Node’s network errors aren’t always very helpful. That says it’s a DNS lookup error, but it could be a network problem connecting, or a Redis that’s not responding. Are you seeing these a lot?
It looks like that Redis instance is running in Frankfurt and that app process is running in Virginia. If you only get errors like that occasionally, it’s worth implementing connection retries (usually a driver setting). If you’re getting them repeatedly, there might be another issue to debug.
Incidentally, it’s probably more reliable to connect to there-redis2.internal from another Fly app and bypass our load balancer.

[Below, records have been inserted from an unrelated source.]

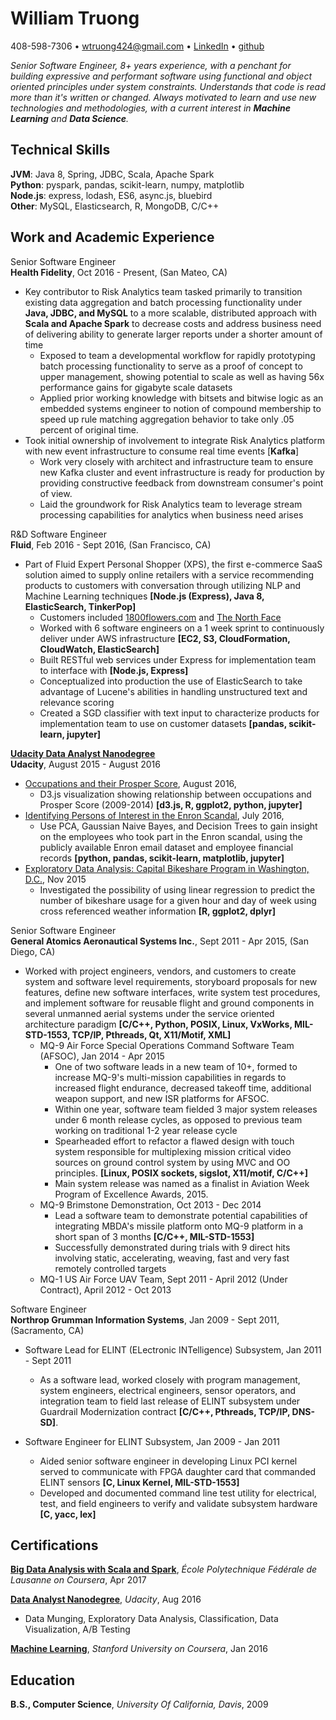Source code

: William Truong
================

408-598-7306 • [wtruong424@gmail.com](wtruong424@gmail.com) • [LinkedIn](https://www.linkedin.com/in/william-truong-b1672910) • [github](https://github.com/wllmtrng)

*Senior Software Engineer, 8+ years experience, with a penchant for building expressive
and performant software using functional and object oriented principles under
system constraints. Understands that code is read more than it's written or changed.
Always motivated to learn and use new technologies and methodologies, with a current interest
in **Machine Learning** and **Data Science**.*

Technical Skills
-----------------
**JVM**: Java 8, Spring, JDBC, Scala, Apache Spark  
**Python**: pyspark, pandas, scikit-learn, numpy, matplotlib  
**Node.js**: express, lodash, ES6, async.js, bluebird  
**Other**: MySQL, Elasticsearch, R, MongoDB, C/C++  

Work and Academic Experience
---------------

Senior Software Engineer  
**Health Fidelity**, Oct 2016 - Present, (San Mateo, CA)

* Key contributor to Risk Analytics team tasked primarily to transition existing data aggregation and batch 
processing functionality under **Java, JDBC, and MySQL** to a more scalable, distributed approach with
**Scala and Apache Spark** to decrease costs and address business need of delivering ability to generate larger 
reports under a shorter amount of time
    - Exposed to team a developmental workflow for rapidly prototyping batch processing functionality to serve as a proof
    of concept to upper management, showing potential to scale as well as having 56x performance gains for gigabyte scale 
    datasets
    - Applied prior working knowledge with bitsets and bitwise logic as an embedded systems engineer to notion of 
    compound membership to speed up rule matching aggregation behavior to take only .05 percent of original time.
* Took initial ownership of involvement to integrate Risk Analytics platform with new event infrastructure to consume real
time events [**Kafka**]
    - Work very closely with architect and infrastructure team to ensure new Kafka cluster and event infrastructure is ready
    for production by providing constructive feedback from downstream consumer's point of view.
    - Laid the groundwork for Risk Analytics team to leverage stream processing capabilities for analytics when business
    need arises

R&D Software Engineer  
**Fluid**, Feb 2016 - Sept 2016, (San Francisco, CA)

* Part of Fluid Expert Personal Shopper (XPS), the first e-commerce SaaS solution aimed to supply online
retailers with a service recommending products to customers with conversation through utilizing NLP 
and Machine Learning techniques **[Node.js (Express), Java 8, ElasticSearch, TinkerPop]**
    - Customers included [1800flowers.com](https://www.1800flowers.com/gwyn-1800flowers)
      and [The North Face](http://www.thenorthface.com/xps) 
    - Worked with 6 software engineers on a 1 week sprint to continuously deliver under AWS infrastructure **[EC2, S3, 
    CloudFormation, CloudWatch, ElasticSearch]** 
    - Built RESTful web services under Express for implementation team to interface with **[Node.js, Express]**
    - Conceptualized into production the use of ElasticSearch to take advantage of Lucene's abilities in handling unstructured 
    text and relevance scoring
    - Created a SGD classifier with text input to characterize products for implementation team to use on customer datasets **[pandas, scikit-learn, jupyter]**

**[Udacity Data Analyst Nanodegree](https://github.com/wllmtrng/udacity_data_analyst_nanodegree)**  
**Udacity**, August 2015 - August 2016

* [Occupations and their Prosper Score](http://bl.ocks.org/wllmtrng/raw/ff72bf455078448e5e40ece3bff15354/), August 2016,
    - D3.js visualization showing relationship between occupations and Prosper Score (2009-2014) **[d3.js, R, ggplot2, 
    python, jupyter]**
* [Identifying Persons of Interest in the Enron Scandal](https://github.com/wllmtrng/udacity_data_analyst_nanodegree/tree/master/P5%20sklearn%20ML), July 2016,
    - Use PCA, Gaussian Naive Bayes, and Decision Trees to gain insight on the employees who
    took part in the Enron scandal, using the publicly available Enron email dataset
    and employee financial records **[python, pandas, scikit-learn, matplotlib, jupyter]**
* [Exploratory Data Analysis: Capital Bikeshare Program in Washington, D.C.](http://tinyurl.com/z23vm4l), Nov 2015
    - Investigated the possibility of using linear regression to predict the number
    of bikeshare usage for a given hour and day of week using cross referenced
    weather information **[R, ggplot2, dplyr]**

Senior Software Engineer  
**General Atomics Aeronautical Systems Inc.**, Sept 2011 - Apr 2015, (San Diego, CA)

* Worked with project engineers, vendors, and customers to create system and software level requirements, storyboard proposals for new features, define new software interfaces, write system test procedures, and implement software for reusable flight
and ground components in several unmanned aerial systems under the service oriented architecture paradigm **[C/C++, Python, POSIX, Linux, VxWorks, MIL-STD-1553, TCP/IP, Pthreads, Qt, X11/Motif, XML]**
    - MQ-9 Air Force Special Operations Command Software Team (AFSOC), Jan 2014 - Apr 2015
        - One of two software leads in a new team of 10+, formed to increase
        MQ-9's multi-mission capabilities in regards to increased flight
        endurance, decreased takeoff time, additional weapon support,
        and new ISR platforms for AFSOC.
        - Within one year, software team fielded 3 major system releases under
        6 month release cycles, as opposed to previous team working on
        traditional 1-2 year release cycle
        - Spearheaded effort to refactor a flawed design with touch system responsible for multiplexing mission
        critical video sources on ground control system by using MVC and OO principles.
        **[Linux, POSIX sockets, sigslot, X11/motif, C/C++]**
        - Main system release was named as a finalist in Aviation Week Program
        of Excellence Awards, 2015.
    - MQ-9 Brimstone Demonstration, Oct 2013 - Dec 2014
        -  Lead a software team to demonstrate potential capabilities of
           integrating MBDA's missile platform onto MQ-9 platform in a short
           span of 3 months **[C/C++, MIL-STD-1553]**
        -  Successfully demonstrated during trials with 9 direct hits involving
           static, accelerating, weaving, fast and very fast remotely
           controlled targets
    - MQ-1 US Air Force UAV Team, Sept 2011 - April 2012 (Under Contract), April 2012 - Oct 2013

Software Engineer  
**Northrop Grumman Information Systems**, Jan 2009 - Sept 2011, (Sacramento, CA)

* Software Lead for ELINT (ELectronic INTelligence) Subsystem, Jan 2011 - Sept 2011
    - As a software lead, worked closely with program management, 
    system engineers, electrical engineers, sensor operators, and integration
    team to field last release of ELINT subsystem under
    Guardrail Modernization contract **[C/C++, Pthreads, TCP/IP, DNS-SD]**.

* Software Engineer for ELINT Subsystem, Jan 2009 - Jan 2011
    - Aided senior software engineer in developing Linux PCI kernel served to
    communicate with FPGA daughter card that commanded ELINT sensors
    **[C, Linux Kernel, MIL-STD-1553]**
    - Developed and documented command line test utility for electrical,
    test, and field engineers to verify and validate subsystem hardware
    **[C, yacc, lex]**

Certifications
---------
**[Big Data Analysis with Scala and Spark](https://www.coursera.org/account/accomplishments/verify/QUN9C3NZAV75)**, *École
Polytechnique Fédérale de Lausanne on Coursera*, Apr 2017

**[Data Analyst Nanodegree](https://github.com/wllmtrng/udacity_data_analyst_nanodegree)**, *Udacity*, Aug 2016 

  - Data Munging, Exploratory Data Analysis, Classification, Data Visualization, A/B Testing

**[Machine Learning](https://www.coursera.org/account/accomplishments/records/9TD6VCPP7TAC)**, *Stanford University on Coursera*, Jan 2016

Education
-----------
**B.S., Computer Science**, *University Of California, Davis*, 2009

I had tried to use it via internal networking, but it couldn’t connect at that time because of changing orgs.
So today I immediately replaced the Redis Pub/sub with a NATS cluster on 6PN, and hopefully it won’t have such issues anymore.
On that error, I wasn’t seeing them a lot but a couple of times in a day it seemed to be. Also it was being thrown from all my Node.js nodes in FRA, and IAD, so probably a thing with the load balancer for Redis. It probably wasn’t Redis not responding, because it had 1 GB of RAM, low traffic and I saw no errors in its logs.
Oh well NATS messaging is going to work a lot better across regions so that’s a good change!
A couple of those errors per day when working through our load balancer are probably “normal”. The Node Redis driver is pretty brittle by default, if you end up using it again we can help figure out retries.
I assume ioredis package does retries, however I had hooked listeners on every error, as these are WebRTC signalling messages and user state updates, so I wanted to minimize and monitor any loss.
I still use Redis for storing some cross-region state, so will switch it to 6PN (hope it works this time) and I’m open for any suggestions.